Однако Малекит подавил этот порыв, прислушиваясь больше к биению сердца, чем к страху, поселившемуся в разуме. Он вспомнил, что он сын Аэнариона, и твердо решил, что переродится, если сможет продержаться еще несколько мгновений. Так пообещал Теклис, а если маг и хотел обмануть его, то лучше покончить с жизнью, зная правду, чем провести еще много мучительных лет, терзаясь сомнениями, не предложили ли ему самое желанное, а он отказался?
Не физическая боль была причиной такой муки. Боль тела лишь отражала воспоминание о духовной боли. В первый раз войдя в огонь, он понимал, что недостоин. Кровь на его руках, метафорическая и буквальная, внушала чувство вины, которое он нес в себе.
Его осудил не Азуриан, он сам покарал себя.
Теперь Малекит признал это и смирился со своей судьбой, вспомнив, что отец был готов погибнуть ради благополучия Ултуана. Чтобы править как Король-Феникс, требовалось восстать из пепла смерти. Другого выхода не существовало.
Когда огонь поглотил его, Малекит рассмеялся.
Пламя прожигало насквозь, касаясь каждой частички его тела и духа. Он не чувствовал ни боли, ни каких-либо иных ощущений. Малекит, словно призрак, оказался вне мира смертных. Он мог поклясться, что услышал пение тысяч голосов.
Малекит не видел ничего, кроме разноцветного огня. Он и сам состоял из этого пламени. Малекит поднял к лицу руку и не смог разглядеть ничего, кроме танцующих языков.
Король-Колдун начал гадать — не умер ли он.
Его тело воспарило, словно у него были крылья, поднялось, уносимое пламенем, точно феникс Огненного шпиля. Малекит закрыл глаза, но ничего не изменилось — пламя по-прежнему наполняло его зрение. Эльфа обдувал легкий ветерок, и его прикосновения разглаживали металлическую кожу, обуглившуюся плоть и сломанные кости, превращая Малекита в хрупкий пепел, и все это без малейшего намека на беспокойство.
Ощущения вернулись, огонь опять сгустился в его фигуру, заново создавая тело, конечности, голову, пальцы и каждую часть его существа. Открыв глаза, Малекит повернулся и вышел из пламени.
— Я готов.
Жрец кивнул и подал знак прислужникам. Каждый из них нес предмет из черненого металла, изогнутый и покрытый рунами. Некоторые были узнаваемы: нагрудник, наручи, латный воротник, перчатки. Другие с волочащейся сетью черной кольчуги или закрепленные на неуклюже изогнутых петлях выглядели совершенно чуждыми, странными.

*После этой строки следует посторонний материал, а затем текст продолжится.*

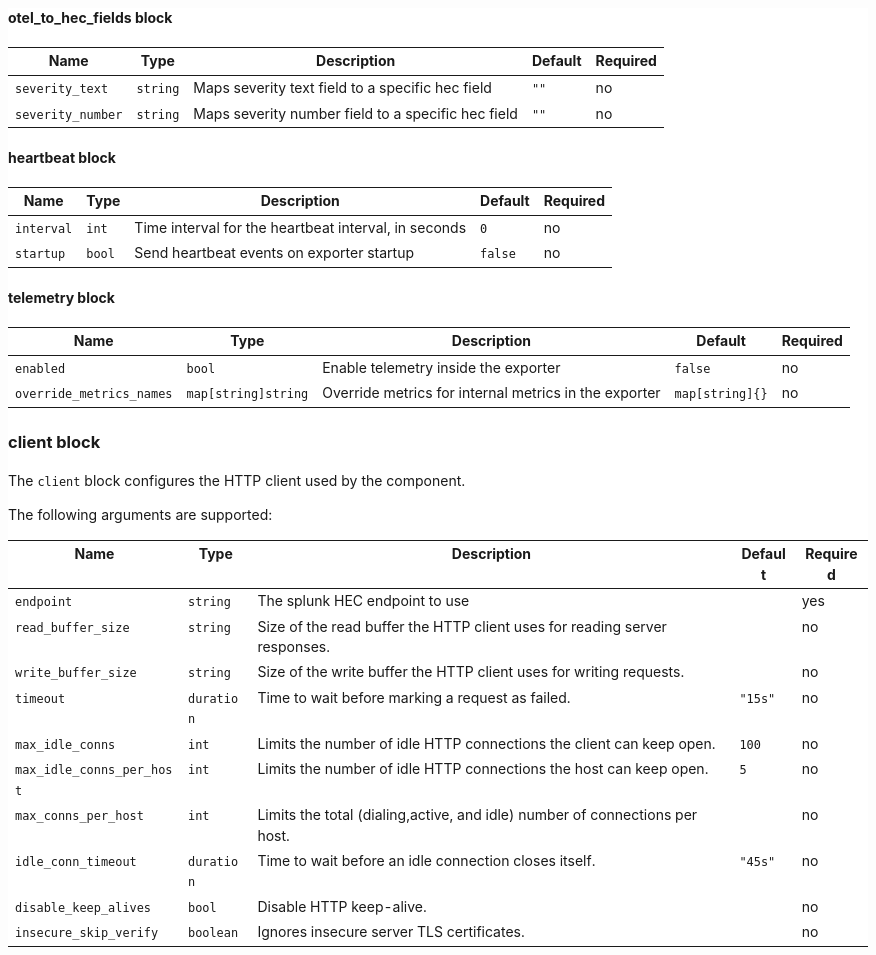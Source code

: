 #### otel_to_hec_fields block

Name                       | Type     | Description                                                     | Default                       | Required
---------------------------|----------|-----------------------------------------------------------------|-------------------------------|---------
`severity_text`            | `string` | Maps severity text field to a specific hec field                |   `""`                        | no
`severity_number`          | `string` | Maps severity number field to a specific hec field              |   `""`                        | no


#### heartbeat block    

Name                       | Type     | Description                                                     | Default                       | Required
---------------------------|----------|-----------------------------------------------------------------|-------------------------------|---------
`interval`                 | `int`    | Time interval for the heartbeat interval, in seconds            |   `0`                         | no
`startup`                  | `bool`   | Send heartbeat events on exporter startup                       |   `false`                        | no


#### telemetry block

Name                       | Type                  | Description                                                     | Default                       | Required
---------------------------|-----------------------|-----------------------------------------------------------------|-------------------------------|---------
`enabled`                  | `bool`                | Enable telemetry inside the exporter                            |   `false`                     | no
`override_metrics_names`   | `map[string]string`   | Override metrics for internal metrics in the exporter           |   `map[string]{}`             | no



### client block

The `client` block configures the HTTP client used by the component.

The following arguments are supported:

Name                      | Type       | Description                                                                 | Default | Required
--------------------------|------------|-----------------------------------------------------------------------------|---------|---------
`endpoint`                | `string`   | The splunk HEC endpoint to use                                              |         | yes
`read_buffer_size`        | `string`   | Size of the read buffer the HTTP client uses for reading server responses.  |         | no
`write_buffer_size`       | `string`   | Size of the write buffer the HTTP client uses for writing requests.         |         | no
`timeout`                 | `duration` | Time to wait before marking a request as failed.                            | `"15s"` | no
`max_idle_conns`          | `int`      | Limits the number of idle HTTP connections the client can keep open.        | `100`   | no
`max_idle_conns_per_host` | `int`      | Limits the number of idle HTTP connections the host can keep open.          | `5`     | no
`max_conns_per_host`      | `int`      | Limits the total (dialing,active, and idle) number of connections per host. |         | no
`idle_conn_timeout`       | `duration` | Time to wait before an idle connection closes itself.                       | `"45s"` | no
`disable_keep_alives`     | `bool`     | Disable HTTP keep-alive.                                                    |         | no
`insecure_skip_verify`    | `boolean`  | Ignores insecure server TLS certificates.                                   |         | no


[splunk]: #splunk-block
[otel_to_hec_fields]: #otel_to_hec_fields-block
[telemetry]: #telemetry-block
[heartbeat]: #heartbeat-block
[client]: #client-block
[tls]: #tls-block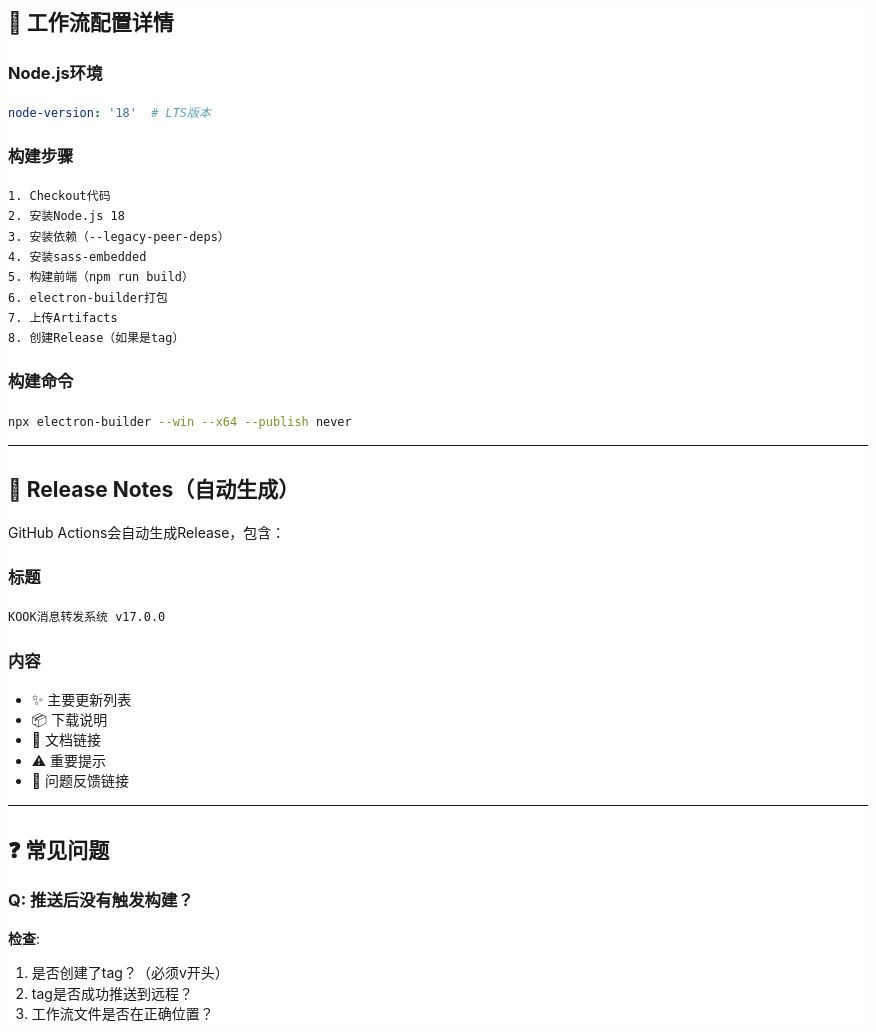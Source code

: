 
## 🔧 工作流配置详情

### Node.js环境
```yaml
node-version: '18'  # LTS版本
```

### 构建步骤
```
1. Checkout代码
2. 安装Node.js 18
3. 安装依赖（--legacy-peer-deps）
4. 安装sass-embedded
5. 构建前端（npm run build）
6. electron-builder打包
7. 上传Artifacts
8. 创建Release（如果是tag）
```

### 构建命令
```bash
npx electron-builder --win --x64 --publish never
```

---

## 📝 Release Notes（自动生成）

GitHub Actions会自动生成Release，包含：

### 标题
```
KOOK消息转发系统 v17.0.0
```

### 内容
- ✨ 主要更新列表
- 📦 下载说明
- 📖 文档链接
- ⚠️ 重要提示
- 🐛 问题反馈链接

---

## ❓ 常见问题

### Q: 推送后没有触发构建？

**检查**:
1. 是否创建了tag？（必须v开头）
2. tag是否成功推送到远程？
3. 工作流文件是否在正确位置？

Первую деталь положили в печь. Свистнули кнуты, и рабы с большей силой налегли на меха. Бормоча молитвы Ваулу, Хотек с помощью магии раздувал пламя, пока оно не сделалось раскаленным добела. Сунув голую руку в огонь, он поднял часть доспехов и, не обращая внимания на жар, отнес Малекиту, который наблюдал за происходящим, сосредоточенно сдвинув брови.
— Будет жечь, — произнес Хотек.
В ответ Малекит пронзительно рассмеялся, и в его хохоте сквозило безумие.
— Сильнее, чем сейчас, жечь уже не может, — прошептал князь. — Делай!
Служка щипцами поднес дымившуюся заклепку. Хотек и его помощник присели на корточки, жрец прижал исходивший паром кусок металла к телу Малекита. Тот хихикнул.
— Давай, — сказал Хотек.
Послушник вставил заклепку на место. Прошептав несколько слов заклинания, Хотек легонько ударил Молотом Ваула, и раскаленная заклепка прошла сквозь отверстие в кость Малекита.
Князь зарычал от боли и покачнулся. Ему хотелось бы закрыть глаза. Вместо этого он отрешился от происходящего и мысленно унесся к пространству, которое создал для себя в холодных глубинах разума.
Вздрогнув, Малекит вернулся к реальности. У его ног лежали два тела. Плоть горела новым огнем, но ощущение было не сильнее тех, к которым он уже успел привыкнуть. Вокруг него ходили прислужники. Кровью принесенных в жертву они рисовали руны на доспехах, выводя линии и завитки кистями, сделанными из эльфийских волос.
Голени и ступни Малекита были покрыты дымившимся черным железом. Он не помнил, как поднимал ноги, но догадался, что именно так и делал. Малекит чувствовал заклепки, впивавшиеся в пятки и пальцы, и рассмеялся от мысли, что его подковали, будто боевого коня.
Кругом лилось пение. Мать наблюдала за происходящим в молчании, но под сводами зала шелестели голоса ее адептов, стихи накладывались друг на друга, создавая аритмическую гармонию магии. Все больше заклепок вонзалось в его худые бедра, а сбоку колен закрепили соединяющие звенья.